By
Keith
19 Jul 2019
Written for Hardback
David Tipling’s work will be well-known to most birders and a quick check back through the years shows him being a finalist in the BB Bird Photographer of the Year competition six times between 1991 and 2001, after which he was appointed as one of the judges. Over the years he has developed his work from getting shots of many of Britain’s best and most memorable rare vagrants to undertaking expeditions to photograph Emperor Penguins
Aptenodytes forsteri in remote corners of Antarctica. His photographs have been exhibited in New York’s Times Square, the Nikon Gallery in Japan and the Mall Galleries in London.

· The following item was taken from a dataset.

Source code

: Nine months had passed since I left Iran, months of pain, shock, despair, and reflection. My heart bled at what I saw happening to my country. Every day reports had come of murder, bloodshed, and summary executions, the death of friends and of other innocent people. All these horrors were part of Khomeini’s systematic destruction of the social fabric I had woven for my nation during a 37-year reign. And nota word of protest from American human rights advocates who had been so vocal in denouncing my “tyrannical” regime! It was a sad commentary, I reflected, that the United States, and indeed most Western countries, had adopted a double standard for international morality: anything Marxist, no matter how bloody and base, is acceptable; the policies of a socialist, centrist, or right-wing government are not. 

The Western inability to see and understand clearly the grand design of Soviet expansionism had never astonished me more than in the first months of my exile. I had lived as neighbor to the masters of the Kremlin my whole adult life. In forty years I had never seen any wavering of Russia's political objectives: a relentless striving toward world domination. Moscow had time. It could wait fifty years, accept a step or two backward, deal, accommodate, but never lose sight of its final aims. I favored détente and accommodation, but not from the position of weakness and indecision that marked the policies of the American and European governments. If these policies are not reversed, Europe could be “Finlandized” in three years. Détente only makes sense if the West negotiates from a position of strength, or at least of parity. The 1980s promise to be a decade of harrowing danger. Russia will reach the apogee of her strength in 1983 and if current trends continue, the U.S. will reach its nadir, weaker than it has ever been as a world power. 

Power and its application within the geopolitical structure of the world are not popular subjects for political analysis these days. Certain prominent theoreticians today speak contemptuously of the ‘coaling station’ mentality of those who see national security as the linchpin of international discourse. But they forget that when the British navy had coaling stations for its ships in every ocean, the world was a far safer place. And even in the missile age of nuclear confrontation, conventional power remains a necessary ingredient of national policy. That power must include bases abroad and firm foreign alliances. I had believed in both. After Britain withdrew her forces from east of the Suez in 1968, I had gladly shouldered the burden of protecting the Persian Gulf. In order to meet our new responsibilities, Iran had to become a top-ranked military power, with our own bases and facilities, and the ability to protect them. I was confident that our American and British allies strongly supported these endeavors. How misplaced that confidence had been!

This book charts the path that he took from the very first bird photograph in 1978 – a Great Crested Grebe
Podiceps cristatus (on black and white film using a Zenith camera with a Vivitar 400 mm lens) to the current day (using three different Nikon cameras and a range of top quality lenses). The images are presented in chronological order with around 100-300 words for each explaining the story behind the photograph. Indeed, some of you may find yourselves included in the shots – maybe watching the incredibly tame Baillon’s Crake
Porzana pusilla in Mowbray Park in May 1989, or in the admiring crowd enjoying the White-crowned Sparrow
Zonotrichia leucophrys at Cley in January 2008.
The chosen photographs cover so many aspects of David’s portfolio and include a pottery mosaic of a Common Pheasant
Phasianus colchicus in a toilet block in Carthage, Tunisia and a tray full of Ivory-billed Woodpecker
Campephilus principalis skins at the British Museum in Tring. Unlike many photographers, David makes full use of black and white imagery and experiments with slow shutter speeds – such as for a pre-roost gathering of Rooks
Corvus frugilegus in Norfolk, with perched birds in focus and a swirling mass of others arriving in flight. Instead of shooting the classic shot of King Penguins
Aptenodytes patagonicus at Salisbury Plain in South Georgia that every visitor has taken endless times, he takes the image from the hillside above, showing a completely different aspect on the awesome spectacle. An image of a Eurasian Stone-curlew
Burhinus oedicnemus from Spain is perhaps one that other photographers would have deleted, but this image, which is badly affected by heat haze, has a strange beauty that captures the bird’s cautious approach – stooping and looking wary. There are also several photographs of people who interact with birds – including Tari tribeswomen in Papua New Guinea and a wildfowler with his decoys in Nebraska, USA.
This is a great book for inspiring anyone to go out and travel with a camera. For me, the shot of the Mongolian eagle hunters on horseback (used for the cover of his book with Mark Cocker –
Birds & People, Jonathan Cape, 2013) always conjures up that emotion inside me to go somewhere amazing. Everyone will have a favourite in this book, and that one is mine.